-- Task directions --
When you retype the data, keep every word exactly and include none of the pictures.

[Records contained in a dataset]
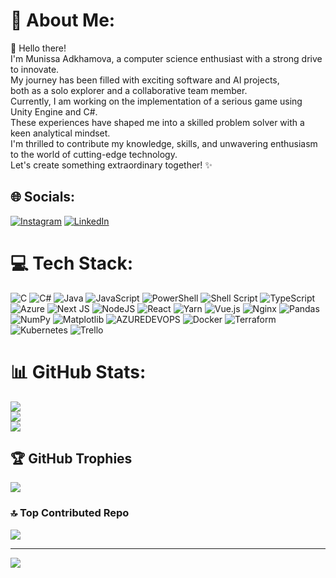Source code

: # 💫 About Me:
👋 Hello there! <br>I'm Munissa Adkhamova, a computer science enthusiast with a strong drive to innovate. <br>My journey has been filled with exciting software and AI projects, <br>both as a solo explorer and a collaborative team member. <br>Currently, I am working on the implementation of a serious game using Unity Engine and C#.<br>These experiences have shaped me into a skilled problem solver with a keen analytical mindset. <br>I'm thrilled to contribute my knowledge, skills, and unwavering enthusiasm to the world of cutting-edge technology. <br>Let's create something extraordinary together! ✨


## 🌐 Socials:
[![Instagram](https://img.shields.io/badge/Instagram-%23E4405F.svg?logo=Instagram&logoColor=white)](https://instagram.com/monissse_m) [![LinkedIn](https://img.shields.io/badge/LinkedIn-%230077B5.svg?logo=linkedin&logoColor=white)](https://www.linkedin.com/in/munissa-adkhamova-7b1464252/)

# 💻 Tech Stack:
![C](https://img.shields.io/badge/c-%2300599C.svg?style=flat&logo=c&logoColor=white) ![C#](https://img.shields.io/badge/c%23-%23239120.svg?style=flat&logo=csharp&logoColor=white) ![Java](https://img.shields.io/badge/java-%23ED8B00.svg?style=flat&logo=openjdk&logoColor=white) ![JavaScript](https://img.shields.io/badge/javascript-%23323330.svg?style=flat&logo=javascript&logoColor=%23F7DF1E) ![PowerShell](https://img.shields.io/badge/PowerShell-%235391FE.svg?style=flat&logo=powershell&logoColor=white) ![Shell Script](https://img.shields.io/badge/shell_script-%23121011.svg?style=flat&logo=gnu-bash&logoColor=white) ![TypeScript](https://img.shields.io/badge/typescript-%23007ACC.svg?style=flat&logo=typescript&logoColor=white) ![Azure](https://img.shields.io/badge/azure-%230072C6.svg?style=flat&logo=microsoftazure&logoColor=white) ![Next JS](https://img.shields.io/badge/Next-black?style=flat&logo=next.js&logoColor=white) ![NodeJS](https://img.shields.io/badge/node.js-6DA55F?style=flat&logo=node.js&logoColor=white) ![React](https://img.shields.io/badge/react-%2320232a.svg?style=flat&logo=react&logoColor=%2361DAFB) ![Yarn](https://img.shields.io/badge/yarn-%232C8EBB.svg?style=flat&logo=yarn&logoColor=white) ![Vue.js](https://img.shields.io/badge/vue.js-%2335495e.svg?style=flat&logo=vuedotjs&logoColor=%234FC08D) ![Nginx](https://img.shields.io/badge/nginx-%23009639.svg?style=flat&logo=nginx&logoColor=white) ![Pandas](https://img.shields.io/badge/pandas-%23150458.svg?style=flat&logo=pandas&logoColor=white) ![NumPy](https://img.shields.io/badge/numpy-%23013243.svg?style=flat&logo=numpy&logoColor=white) ![Matplotlib](https://img.shields.io/badge/Matplotlib-%23ffffff.svg?style=flat&logo=Matplotlib&logoColor=black) ![AZUREDEVOPS](https://img.shields.io/badge/azuredevops-0078D7.svg?style=flat&logo=azuredevops&logoColor=white&color=%230078D7) ![Docker](https://img.shields.io/badge/docker-%230db7ed.svg?style=flat&logo=docker&logoColor=white) ![Terraform](https://img.shields.io/badge/terraform-%235835CC.svg?style=flat&logo=terraform&logoColor=white) ![Kubernetes](https://img.shields.io/badge/kubernetes-%23326ce5.svg?style=flat&logo=kubernetes&logoColor=white) ![Trello](https://img.shields.io/badge/Trello-%23026AA7.svg?style=flat&logo=Trello&logoColor=white)
# 📊 GitHub Stats:
![](https://github-readme-stats.vercel.app/api?username=AdkhamovaMunissa&theme=vue-dark&hide_border=false&include_all_commits=false&count_private=false)<br/>
![](https://github-readme-streak-stats.herokuapp.com/?user=AdkhamovaMunissa&theme=vue-dark&hide_border=false)<br/>
![](https://github-readme-stats.vercel.app/api/top-langs/?username=AdkhamovaMunissa&theme=vue-dark&hide_border=false&include_all_commits=false&count_private=false&layout=compact)

## 🏆 GitHub Trophies
![](https://github-profile-trophy.vercel.app/?username=AdkhamovaMunissa&theme=radical&no-frame=false&no-bg=true&margin-w=4)

### 🔝 Top Contributed Repo
![](https://github-contributor-stats.vercel.app/api?username=AdkhamovaMunissa&limit=5&theme=dark&combine_all_yearly_contributions=true)

---
[![](https://visitcount.itsvg.in/api?id=AdkhamovaMunissa&icon=3&color=0)](https://visitcount.itsvg.in)

<!-- Proudly created with GPRM ( https://gprm.itsvg.in ) -->

<!--
**AdkhamovaMunissa/AdkhamovaMunissa** is a ✨ _special_ ✨ repository because its `README.md` (this file) appears on your GitHub profile.
-->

-- Solution below --
Source code

: # 💫 About Me:
👋 Hello there! <br>I'm Munissa Adkhamova, a computer science enthusiast with a strong drive to innovate. <br>My journey has been filled with exciting software and AI projects, <br>both as a solo explorer and a collaborative team member. <br>Currently, I am working on the implementation of a serious game using Unity Engine and C#.<br>These experiences have shaped me into a skilled problem solver with a keen analytical mindset. <br>I'm thrilled to contribute my knowledge, skills, and unwavering enthusiasm to the world of cutting-edge technology. <br>Let's create something extraordinary together! ✨


## 🌐 Socials:
[![Instagram](https://img.shields.io/badge/Instagram-%23E4405F.svg?logo=Instagram&logoColor=white)](https://instagram.com/monissse_m) [![LinkedIn](https://img.shields.io/badge/LinkedIn-%230077B5.svg?logo=linkedin&logoColor=white)](https://www.linkedin.com/in/munissa-adkhamova-7b1464252/)

# 💻 Tech Stack:
![C](https://img.shields.io/badge/c-%2300599C.svg?style=flat&logo=c&logoColor=white) ![C#](https://img.shields.io/badge/c%23-%23239120.svg?style=flat&logo=csharp&logoColor=white) ![Java](https://img.shields.io/badge/java-%23ED8B00.svg?style=flat&logo=openjdk&logoColor=white) ![JavaScript](https://img.shields.io/badge/javascript-%23323330.svg?style=flat&logo=javascript&logoColor=%23F7DF1E) ![PowerShell](https://img.shields.io/badge/PowerShell-%235391FE.svg?style=flat&logo=powershell&logoColor=white) ![Shell Script](https://img.shields.io/badge/shell_script-%23121011.svg?style=flat&logo=gnu-bash&logoColor=white) ![TypeScript](https://img.shields.io/badge/typescript-%23007ACC.svg?style=flat&logo=typescript&logoColor=white) ![Azure](https://img.shields.io/badge/azure-%230072C6.svg?style=flat&logo=microsoftazure&logoColor=white) ![Next JS](https://img.shields.io/badge/Next-black?style=flat&logo=next.js&logoColor=white) ![NodeJS](https://img.shields.io/badge/node.js-6DA55F?style=flat&logo=node.js&logoColor=white) ![React](https://img.shields.io/badge/react-%2320232a.svg?style=flat&logo=react&logoColor=%2361DAFB) ![Yarn](https://img.shields.io/badge/yarn-%232C8EBB.svg?style=flat&logo=yarn&logoColor=white) ![Vue.js](https://img.shields.io/badge/vue.js-%2335495e.svg?style=flat&logo=vuedotjs&logoColor=%234FC08D) ![Nginx](https://img.shields.io/badge/nginx-%23009639.svg?style=flat&logo=nginx&logoColor=white) ![Pandas](https://img.shields.io/badge/pandas-%23150458.svg?style=flat&logo=pandas&logoColor=white) ![NumPy](https://img.shields.io/badge/numpy-%23013243.svg?style=flat&logo=numpy&logoColor=white) ![Matplotlib](https://img.shields.io/badge/Matplotlib-%23ffffff.svg?style=flat&logo=Matplotlib&logoColor=black) ![AZUREDEVOPS](https://img.shields.io/badge/azuredevops-0078D7.svg?style=flat&logo=azuredevops&logoColor=white&color=%230078D7) ![Docker](https://img.shields.io/badge/docker-%230db7ed.svg?style=flat&logo=docker&logoColor=white) ![Terraform](https://img.shields.io/badge/terraform-%235835CC.svg?style=flat&logo=terraform&logoColor=white) ![Kubernetes](https://img.shields.io/badge/kubernetes-%23326ce5.svg?style=flat&logo=kubernetes&logoColor=white) ![Trello](https://img.shields.io/badge/Trello-%23026AA7.svg?style=flat&logo=Trello&logoColor=white)
# 📊 GitHub Stats:
![](https://github-readme-stats.vercel.app/api?username=AdkhamovaMunissa&theme=vue-dark&hide_border=false&include_all_commits=false&count_private=false)<br/>
![](https://github-readme-streak-stats.herokuapp.com/?user=AdkhamovaMunissa&theme=vue-dark&hide_border=false)<br/>
![](https://github-readme-stats.vercel.app/api/top-langs/?username=AdkhamovaMunissa&theme=vue-dark&hide_border=false&include_all_commits=false&count_private=false&layout=compact)

## 🏆 GitHub Trophies
![](https://github-profile-trophy.vercel.app/?username=AdkhamovaMunissa&theme=radical&no-frame=false&no-bg=true&margin-w=4)

### 🔝 Top Contributed Repo
![](https://github-contributor-stats.vercel.app/api?username=AdkhamovaMunissa&limit=5&theme=dark&combine_all_yearly_contributions=true)

---
[![](https://visitcount.itsvg.in/api?id=AdkhamovaMunissa&icon=3&color=0)](https://visitcount.itsvg.in)

<!-- Proudly created with GPRM ( https://gprm.itsvg.in ) -->

<!--
**AdkhamovaMunissa/AdkhamovaMunissa** is a ✨ _special_ ✨ repository because its `README.md` (this file) appears on your GitHub profile.
-->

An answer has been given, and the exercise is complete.